Linn Evans: I don’t think there’s any real significant thing causing that particular delay. That’s the timing of when we think we’ll have approval of the RFPs and the plan that we will propose to the commission. We anticipate the Colorado PUC, Andrew will make that decision in early 2024, late first quarter, maybe even in the early second quarter. So, we will be issuing those RFPs mid this year. We’ll get those RFPs back and then we start the process of then getting the approved plan through – with the commission. We anticipate again, that approval will be kind of first quarter 2024 and then we’ll start construction thereafter. And so this timing of all that would probably put us right into that early 2026.

Andrew Weisel: Okay, very good. Then, if I could squeeze one last one in here on O&Ms, you talked about cost cutting to achieve the guidance range. Can you give some examples and how much of that would be one-time versus recurring in nature?

Linn Evans: Well, it’ll be a little bit of both, Andrew. We do have levers that we have pulled and that we are pulling with respect to internal costs, external costs, we’re being very cost conscious. Some of the more lasting elements that will take us into the future, or the elements, or the spot savings that we are finding efficiencies through our energy forward program.
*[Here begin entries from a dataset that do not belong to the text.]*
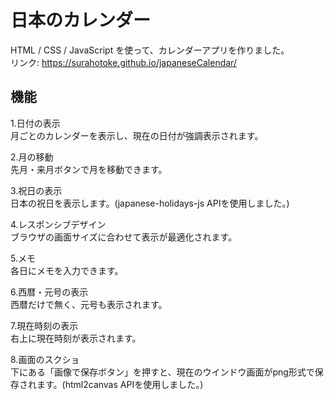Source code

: # 日本のカレンダー
HTML / CSS / JavaScript を使って、カレンダーアプリを作りました。  
リンク: https://surahotoke.github.io/japaneseCalendar/
## 機能  
1.日付の表示  
月ごとのカレンダーを表示し、現在の日付が強調表示されます。

2.月の移動  
先月・来月ボタンで月を移動できます。

3.祝日の表示  
日本の祝日を表示します。(japanese-holidays-js APIを使用しました。)

4.レスポンシブデザイン  
ブラウザの画面サイズに合わせて表示が最適化されます。

5.メモ  
各日にメモを入力できます。

6.西暦・元号の表示  
西暦だけで無く、元号も表示されます。

7.現在時刻の表示  
右上に現在時刻が表示されます。

8.画面のスクショ  
下にある「画像で保存ボタン」を押すと、現在のウインドウ画面がpng形式で保存されます。(html2canvas APIを使用しました。)
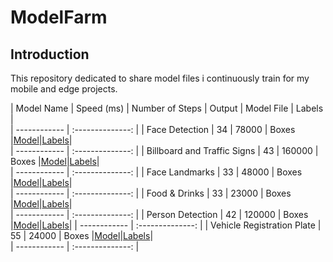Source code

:# ModelFarm

## Introduction  
This repository dedicated to share model files i continuously train for my mobile and edge projects.  


| Model Name  | Speed (ms)  | Number of Steps | Output | Model File | Labels |  
| ------------ | :--------------: |
| Face Detection | 34 | 78000 | Boxes |[Model](https://github.com/erkansirin/ModelFarm/raw/master/ThinkerFarmModel/face_detection_iter_78000.tflite)|[Labels](https://github.com/erkansirin/ModelFarm/raw/master/ThinkerFarmModel/face_detection_iter_78000.txt)|  
| ------------ | :--------------: |
| Billboard and Traffic Signs   | 43 | 160000 | Boxes |[Model](https://github.com/erkansirin/ModelFarm/raw/master/ThinkerFarmModel/billboard_detector_iter_160000.tflite)|[Labels](https://github.com/erkansirin/ModelFarm/raw/master/ThinkerFarmModel/billboard_detector_iter_160000.txt)|  
| ------------ | :--------------: |
| Face Landmarks | 33 | 48000 | Boxes |[Model](https://github.com/erkansirin/ModelFarm/raw/master/ThinkerFarmModel/facelandmark.tflite)|[Labels](https://github.com/erkansirin/ModelFarm/raw/master/ThinkerFarmModel/facelandmark.txt)|  
| ------------ | :--------------: |
| Food & Drinks | 33 | 23000 | Boxes |[Model](https://github.com/erkansirin/ModelFarm/raw/master/ThinkerFarmModel/food_and_drink.tflite)|[Labels](https://github.com/erkansirin/ModelFarm/raw/master/ThinkerFarmModel/food_and_drink.txt)|  
| ------------ | :--------------: |
| Person Detection | 42 | 120000 | Boxes |[Model](https://github.com/erkansirin/ModelFarm/raw/master/ThinkerFarmModel/person_detection_thinkerfarm.tflite)|[Labels](https://github.com/erkansirin/ModelFarm/raw/master/ThinkerFarmModel/person_detection_thinkerfarm.txt)|
| ------------ | :--------------: | 
| Vehicle Registration Plate | 55 | 24000 | Boxes |[Model](https://github.com/erkansirin/ModelFarm/raw/master/ThinkerFarmModel/plate_detector_iter_24000.tflite)|[Labels](https://github.com/erkansirin/ModelFarm/raw/master/ThinkerFarmModel/plate_detector_iter_24000.txt)|  
| ------------ | :--------------: |  
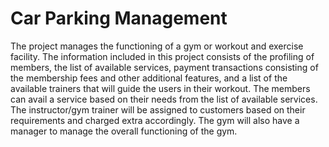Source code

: # Car Parking Management

The project manages the functioning of a gym or workout and exercise facility. The information included in this project consists of the profiling of members, the list of available services, payment transactions consisting of the membership fees and other additional features, and a list of the available trainers that will guide the users in their workout.
The members can avail a service based on their needs from the list of available services. The instructor/gym trainer will be assigned to customers based on their requirements and charged extra accordingly. The gym will also have a manager to manage the overall functioning of the gym.

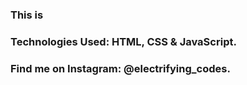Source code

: ### This is

### Technologies Used: HTML, CSS & JavaScript.

### Find me on Instagram: @electrifying_codes.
We have a number of things, what we call quick wins that we put in place; in other words, a low hanging fruit, where we can help ourselves be more efficient and unlock those efficiencies. And then we have teams of people, who are unlocking efficiencies that will be more longer term. So, we believe we have sufficient levers that we will be within our guidance and well, our team – all of our team is focused on making sure that happens.

Andrew Weisel: Okay. Thank you very much for the time.

Linn Evans: Thank you, Andrew.

Kimberly Nooney: Thank you, Andrew.

Operator: Thank you. Our next question comes from Brandon Lee with Mizuho. you may proceed.

Brandon Lee: Hey. good morning, Linn and good morning, Kim. Thanks for taking my questions.

Linn Evans: Good morning, Brandon.

Kimberly Nooney: Good morning, Brandon.

Brandon Lee: Good morning. Just a quick question on the Windpower asset that you sold, does that reduce your equity need for the year? Is that what the goal was?

Kimberly Nooney: it is not.

Brandon Lee: Okay.

Kimberly Nooney: Yes. it is not. it was roughly an $18 million of cash impact. So, pretty immaterial to the overall portfolio, especially when you think about our credit quality and credit metrics.

Brandon Lee: And can you talk about the process, was it an inbound inquiry or were you kind of shopping that asset around?

Linn Evans: It’s something that we started a couple, well, probably more than a year ago. We had it in our guidance for last year that we thought we’d actually sell that asset. We did essentially a reverse RFP. We put it up for sale, had a strong interest in it. We thought we might close that transaction last year, but due to some closing requirements, rights of away things of that, nature of that and other approvals that we needed, that moved into first quarter of this year.

Brandon Lee: Okay. Great. That’s all I had. Thanks a lot.

Linn Evans: Thank you, Brandon.

Operator: Thank you. And this concludes the Q&A session. I’d now like to turn the call back over to Linn Evans for any closing remarks. Well, thank you very much for joining us this morning. We appreciate your interest in our organization. We had made great progress in Q1 serving our customers with reliability and safety. Thank you to my team for doing that, our team. we strengthened our balance sheet and we executed very well on our growth opportunities, and we’ll look forward to seeing several of you, if not many of you at the AGA Financial Forum later this month. And again, thank you for your interest in us and have a Black Hills Energy safe day. Thank you.

Operator: Thank you. This concludes today’s conference call. Thank you for participating. You may now disconnect.